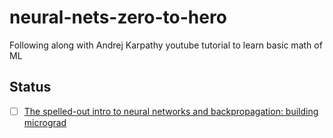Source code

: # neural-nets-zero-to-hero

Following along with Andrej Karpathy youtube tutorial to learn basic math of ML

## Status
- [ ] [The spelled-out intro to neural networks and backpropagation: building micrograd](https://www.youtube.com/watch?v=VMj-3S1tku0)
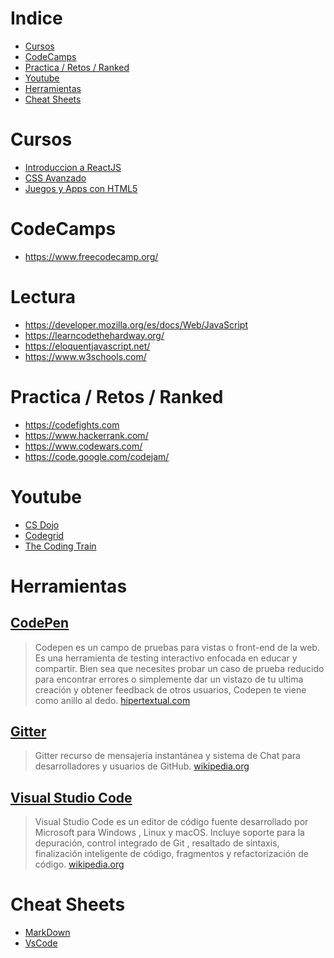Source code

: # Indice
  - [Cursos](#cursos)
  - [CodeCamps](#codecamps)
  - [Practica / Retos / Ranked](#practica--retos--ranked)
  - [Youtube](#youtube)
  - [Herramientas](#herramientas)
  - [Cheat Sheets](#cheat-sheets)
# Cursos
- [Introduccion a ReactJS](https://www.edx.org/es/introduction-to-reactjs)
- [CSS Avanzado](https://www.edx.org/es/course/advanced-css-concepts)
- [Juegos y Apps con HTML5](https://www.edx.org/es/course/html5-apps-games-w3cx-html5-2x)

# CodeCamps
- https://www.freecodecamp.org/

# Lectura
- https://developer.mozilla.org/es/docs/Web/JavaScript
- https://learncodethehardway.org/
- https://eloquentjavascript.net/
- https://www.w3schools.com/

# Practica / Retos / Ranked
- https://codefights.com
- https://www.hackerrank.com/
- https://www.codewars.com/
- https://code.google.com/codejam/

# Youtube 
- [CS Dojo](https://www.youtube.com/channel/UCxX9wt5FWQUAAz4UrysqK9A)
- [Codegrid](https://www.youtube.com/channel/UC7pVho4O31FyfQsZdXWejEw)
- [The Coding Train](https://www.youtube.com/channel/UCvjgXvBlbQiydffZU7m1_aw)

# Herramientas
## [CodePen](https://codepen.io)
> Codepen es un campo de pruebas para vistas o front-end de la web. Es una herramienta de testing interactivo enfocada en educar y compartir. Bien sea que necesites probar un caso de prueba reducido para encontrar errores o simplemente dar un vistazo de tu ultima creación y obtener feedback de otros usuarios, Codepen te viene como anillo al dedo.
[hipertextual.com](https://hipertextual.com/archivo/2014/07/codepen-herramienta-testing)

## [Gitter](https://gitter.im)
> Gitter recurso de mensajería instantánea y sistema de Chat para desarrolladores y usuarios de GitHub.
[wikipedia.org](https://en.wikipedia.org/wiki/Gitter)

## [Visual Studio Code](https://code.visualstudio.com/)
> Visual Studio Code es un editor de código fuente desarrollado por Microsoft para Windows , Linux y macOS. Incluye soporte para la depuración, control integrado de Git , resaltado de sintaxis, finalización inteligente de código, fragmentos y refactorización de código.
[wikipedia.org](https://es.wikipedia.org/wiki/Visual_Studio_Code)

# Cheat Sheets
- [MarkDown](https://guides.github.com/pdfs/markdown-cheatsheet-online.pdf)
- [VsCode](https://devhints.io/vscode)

· · ·

Directions: Check each line of the records above, and copy those that hold the word "testing".

Completed exercise:
> Codepen es un campo de pruebas para vistas o front-end de la web. Es una herramienta de testing interactivo enfocada en educar y compartir. Bien sea que necesites probar un caso de prueba reducido para encontrar errores o simplemente dar un vistazo de tu ultima creación y obtener feedback de otros usuarios, Codepen te viene como anillo al dedo.
[hipertextual.com](https://hipertextual.com/archivo/2014/07/codepen-herramienta-testing)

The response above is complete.